Extracted entries Start Marker

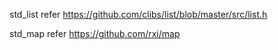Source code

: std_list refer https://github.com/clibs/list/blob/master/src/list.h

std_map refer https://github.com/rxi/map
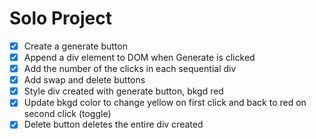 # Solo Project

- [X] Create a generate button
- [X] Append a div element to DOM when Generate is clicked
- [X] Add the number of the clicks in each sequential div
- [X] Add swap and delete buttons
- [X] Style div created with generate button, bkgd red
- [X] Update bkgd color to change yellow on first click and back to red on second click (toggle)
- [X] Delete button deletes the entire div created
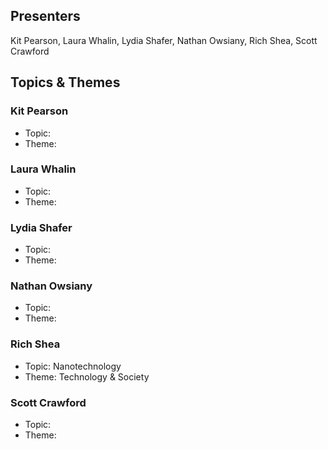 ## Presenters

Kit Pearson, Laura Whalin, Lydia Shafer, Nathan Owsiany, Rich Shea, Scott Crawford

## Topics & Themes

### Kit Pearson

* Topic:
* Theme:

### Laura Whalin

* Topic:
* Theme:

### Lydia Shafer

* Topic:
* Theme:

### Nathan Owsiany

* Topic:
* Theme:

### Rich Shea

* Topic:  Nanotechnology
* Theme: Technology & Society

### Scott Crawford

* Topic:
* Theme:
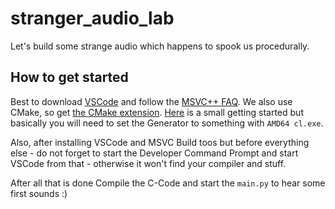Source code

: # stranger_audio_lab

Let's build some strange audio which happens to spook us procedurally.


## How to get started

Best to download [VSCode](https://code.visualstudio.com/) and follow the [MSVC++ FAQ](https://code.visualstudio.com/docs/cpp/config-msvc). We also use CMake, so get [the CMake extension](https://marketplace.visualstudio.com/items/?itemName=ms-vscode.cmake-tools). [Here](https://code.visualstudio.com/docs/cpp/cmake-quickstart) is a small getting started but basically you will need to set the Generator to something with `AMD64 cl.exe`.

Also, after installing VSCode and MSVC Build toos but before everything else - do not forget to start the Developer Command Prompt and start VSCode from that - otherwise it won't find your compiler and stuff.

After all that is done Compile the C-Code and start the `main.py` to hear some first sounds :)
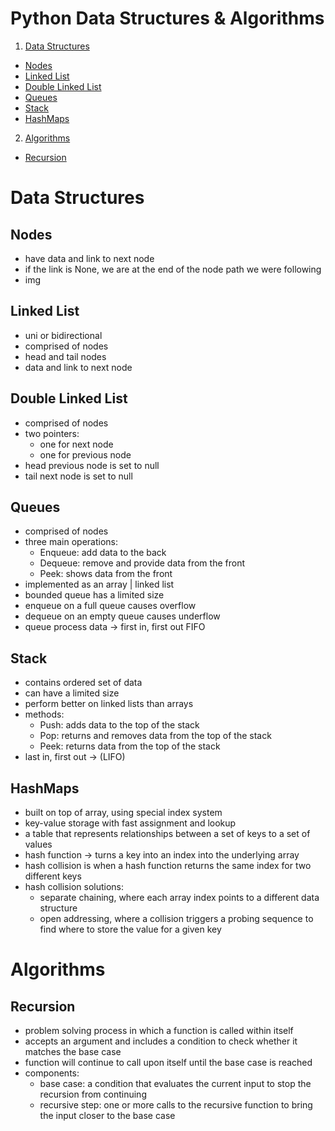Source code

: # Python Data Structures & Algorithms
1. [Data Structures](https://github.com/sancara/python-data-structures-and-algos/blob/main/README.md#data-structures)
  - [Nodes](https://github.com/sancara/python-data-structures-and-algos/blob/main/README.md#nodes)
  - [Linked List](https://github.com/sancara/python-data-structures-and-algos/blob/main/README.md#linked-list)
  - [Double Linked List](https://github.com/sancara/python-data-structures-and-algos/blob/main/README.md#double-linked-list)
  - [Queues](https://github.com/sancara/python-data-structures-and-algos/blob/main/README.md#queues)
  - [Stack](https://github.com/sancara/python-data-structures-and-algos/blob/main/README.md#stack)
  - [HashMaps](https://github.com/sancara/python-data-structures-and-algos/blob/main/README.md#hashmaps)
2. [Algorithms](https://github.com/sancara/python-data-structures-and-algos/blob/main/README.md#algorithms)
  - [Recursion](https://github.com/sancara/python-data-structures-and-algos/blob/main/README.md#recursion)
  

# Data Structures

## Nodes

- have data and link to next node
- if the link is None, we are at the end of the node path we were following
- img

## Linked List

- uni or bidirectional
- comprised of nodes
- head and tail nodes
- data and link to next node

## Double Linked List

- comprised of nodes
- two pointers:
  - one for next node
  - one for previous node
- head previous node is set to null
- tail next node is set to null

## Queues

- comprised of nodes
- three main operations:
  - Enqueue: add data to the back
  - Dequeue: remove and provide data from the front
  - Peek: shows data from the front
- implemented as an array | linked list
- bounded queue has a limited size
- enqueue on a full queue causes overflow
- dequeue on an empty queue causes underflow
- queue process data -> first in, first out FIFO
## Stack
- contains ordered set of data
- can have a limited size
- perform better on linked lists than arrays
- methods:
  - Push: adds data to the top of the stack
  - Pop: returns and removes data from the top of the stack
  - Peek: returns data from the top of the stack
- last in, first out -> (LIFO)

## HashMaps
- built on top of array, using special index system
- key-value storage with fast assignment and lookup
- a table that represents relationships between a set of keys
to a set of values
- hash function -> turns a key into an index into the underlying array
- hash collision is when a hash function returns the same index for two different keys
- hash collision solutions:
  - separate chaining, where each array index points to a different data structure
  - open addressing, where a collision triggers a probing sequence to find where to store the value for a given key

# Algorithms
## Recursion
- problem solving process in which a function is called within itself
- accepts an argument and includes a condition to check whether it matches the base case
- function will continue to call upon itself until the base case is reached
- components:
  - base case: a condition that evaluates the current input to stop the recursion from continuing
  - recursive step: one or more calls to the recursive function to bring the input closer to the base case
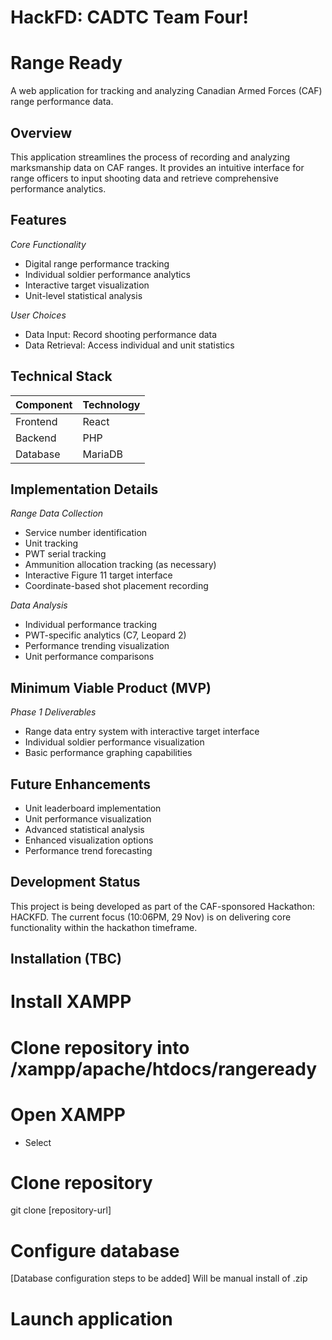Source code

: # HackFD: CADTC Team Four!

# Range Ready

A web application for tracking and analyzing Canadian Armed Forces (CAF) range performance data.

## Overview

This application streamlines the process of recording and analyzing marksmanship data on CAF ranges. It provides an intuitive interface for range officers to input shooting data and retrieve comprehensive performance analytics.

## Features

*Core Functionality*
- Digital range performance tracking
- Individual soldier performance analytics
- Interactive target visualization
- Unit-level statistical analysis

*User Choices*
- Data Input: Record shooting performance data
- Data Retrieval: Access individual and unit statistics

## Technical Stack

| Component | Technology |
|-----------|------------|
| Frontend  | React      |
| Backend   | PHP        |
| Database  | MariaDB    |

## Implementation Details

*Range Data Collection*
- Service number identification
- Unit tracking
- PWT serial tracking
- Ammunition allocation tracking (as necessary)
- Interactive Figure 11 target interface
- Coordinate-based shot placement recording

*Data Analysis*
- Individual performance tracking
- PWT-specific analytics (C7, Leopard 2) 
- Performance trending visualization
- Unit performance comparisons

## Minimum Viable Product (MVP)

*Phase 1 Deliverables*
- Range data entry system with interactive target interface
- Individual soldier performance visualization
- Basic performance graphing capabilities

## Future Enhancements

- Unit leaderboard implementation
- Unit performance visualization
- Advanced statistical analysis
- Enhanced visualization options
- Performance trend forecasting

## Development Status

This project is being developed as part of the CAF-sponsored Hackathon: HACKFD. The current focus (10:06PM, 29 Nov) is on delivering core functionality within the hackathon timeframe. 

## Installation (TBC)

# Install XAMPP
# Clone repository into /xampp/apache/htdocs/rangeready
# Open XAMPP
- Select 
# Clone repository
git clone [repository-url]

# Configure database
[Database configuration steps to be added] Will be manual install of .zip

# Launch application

Extracted entries End Marker

**Problem**
Word for word, restate the material above; do not carry over the pictures.

**Answer to the exercise**
Source code

: std_list refer https://github.com/clibs/list/blob/master/src/list.h

std_map refer https://github.com/rxi/map
 # Solo Project

- [X] Create a generate button
- [X] Append a div element to DOM when Generate is clicked
- [X] Add the number of the clicks in each sequential div
- [X] Add swap and delete buttons
- [X] Style div created with generate button, bkgd red
- [X] Update bkgd color to change yellow on first click and back to red on second click (toggle)
- [X] Delete button deletes the entire div created
 ## Presenters

Kit Pearson, Laura Whalin, Lydia Shafer, Nathan Owsiany, Rich Shea, Scott Crawford

## Topics & Themes

### Kit Pearson

* Topic:
* Theme:

### Laura Whalin

* Topic:
* Theme:

### Lydia Shafer

* Topic:
* Theme:

### Nathan Owsiany

* Topic:
* Theme:

### Rich Shea

* Topic:  Nanotechnology
* Theme: Technology & Society

### Scott Crawford

* Topic:
* Theme:
Source code

: # stranger_audio_lab

Let's build some strange audio which happens to spook us procedurally.


## How to get started

Best to download [VSCode](https://code.visualstudio.com/) and follow the [MSVC++ FAQ](https://code.visualstudio.com/docs/cpp/config-msvc). We also use CMake, so get [the CMake extension](https://marketplace.visualstudio.com/items/?itemName=ms-vscode.cmake-tools). [Here](https://code.visualstudio.com/docs/cpp/cmake-quickstart) is a small getting started but basically you will need to set the Generator to something with `AMD64 cl.exe`.

Also, after installing VSCode and MSVC Build toos but before everything else - do not forget to start the Developer Command Prompt and start VSCode from that - otherwise it won't find your compiler and stuff.

After all that is done Compile the C-Code and start the `main.py` to hear some first sounds :)
Source code

: # Python Data Structures & Algorithms
1. [Data Structures](https://github.com/sancara/python-data-structures-and-algos/blob/main/README.md#data-structures)
  - [Nodes](https://github.com/sancara/python-data-structures-and-algos/blob/main/README.md#nodes)
  - [Linked List](https://github.com/sancara/python-data-structures-and-algos/blob/main/README.md#linked-list)
  - [Double Linked List](https://github.com/sancara/python-data-structures-and-algos/blob/main/README.md#double-linked-list)
  - [Queues](https://github.com/sancara/python-data-structures-and-algos/blob/main/README.md#queues)
  - [Stack](https://github.com/sancara/python-data-structures-and-algos/blob/main/README.md#stack)
  - [HashMaps](https://github.com/sancara/python-data-structures-and-algos/blob/main/README.md#hashmaps)
2. [Algorithms](https://github.com/sancara/python-data-structures-and-algos/blob/main/README.md#algorithms)
  - [Recursion](https://github.com/sancara/python-data-structures-and-algos/blob/main/README.md#recursion)
  

# Data Structures

## Nodes

- have data and link to next node
- if the link is None, we are at the end of the node path we were following
- img

## Linked List

- uni or bidirectional
- comprised of nodes
- head and tail nodes
- data and link to next node

## Double Linked List

- comprised of nodes
- two pointers:
  - one for next node
  - one for previous node
- head previous node is set to null
- tail next node is set to null

## Queues

- comprised of nodes
- three main operations:
  - Enqueue: add data to the back
  - Dequeue: remove and provide data from the front
  - Peek: shows data from the front
- implemented as an array | linked list
- bounded queue has a limited size
- enqueue on a full queue causes overflow
- dequeue on an empty queue causes underflow
- queue process data -> first in, first out FIFO
## Stack
- contains ordered set of data
- can have a limited size
- perform better on linked lists than arrays
- methods:
  - Push: adds data to the top of the stack
  - Pop: returns and removes data from the top of the stack
  - Peek: returns data from the top of the stack
- last in, first out -> (LIFO)

## HashMaps
- built on top of array, using special index system
- key-value storage with fast assignment and lookup
- a table that represents relationships between a set of keys
to a set of values
- hash function -> turns a key into an index into the underlying array
- hash collision is when a hash function returns the same index for two different keys
- hash collision solutions:
  - separate chaining, where each array index points to a different data structure
  - open addressing, where a collision triggers a probing sequence to find where to store the value for a given key

# Algorithms
## Recursion
- problem solving process in which a function is called within itself
- accepts an argument and includes a condition to check whether it matches the base case
- function will continue to call upon itself until the base case is reached
- components:
  - base case: a condition that evaluates the current input to stop the recursion from continuing
  - recursive step: one or more calls to the recursive function to bring the input closer to the base case
Source code

: # HackFD: CADTC Team Four!

# Range Ready

A web application for tracking and analyzing Canadian Armed Forces (CAF) range performance data.

## Overview

This application streamlines the process of recording and analyzing marksmanship data on CAF ranges. It provides an intuitive interface for range officers to input shooting data and retrieve comprehensive performance analytics.

## Features

*Core Functionality*
- Digital range performance tracking
- Individual soldier performance analytics
- Interactive target visualization
- Unit-level statistical analysis

*User Choices*
- Data Input: Record shooting performance data
- Data Retrieval: Access individual and unit statistics

## Technical Stack

| Component | Technology |
|-----------|------------|
| Frontend  | React      |
| Backend   | PHP        |
| Database  | MariaDB    |

## Implementation Details

*Range Data Collection*
- Service number identification
- Unit tracking
- PWT serial tracking
- Ammunition allocation tracking (as necessary)
- Interactive Figure 11 target interface
- Coordinate-based shot placement recording

*Data Analysis*
- Individual performance tracking
- PWT-specific analytics (C7, Leopard 2) 
- Performance trending visualization
- Unit performance comparisons

## Minimum Viable Product (MVP)

*Phase 1 Deliverables*
- Range data entry system with interactive target interface
- Individual soldier performance visualization
- Basic performance graphing capabilities

## Future Enhancements

- Unit leaderboard implementation
- Unit performance visualization
- Advanced statistical analysis
- Enhanced visualization options
- Performance trend forecasting

## Development Status

This project is being developed as part of the CAF-sponsored Hackathon: HACKFD. The current focus (10:06PM, 29 Nov) is on delivering core functionality within the hackathon timeframe. 

## Installation (TBC)

# Install XAMPP
# Clone repository into /xampp/apache/htdocs/rangeready
# Open XAMPP
- Select 
# Clone repository
git clone [repository-url]

# Configure database
[Database configuration steps to be added] Will be manual install of .zip

# Launch application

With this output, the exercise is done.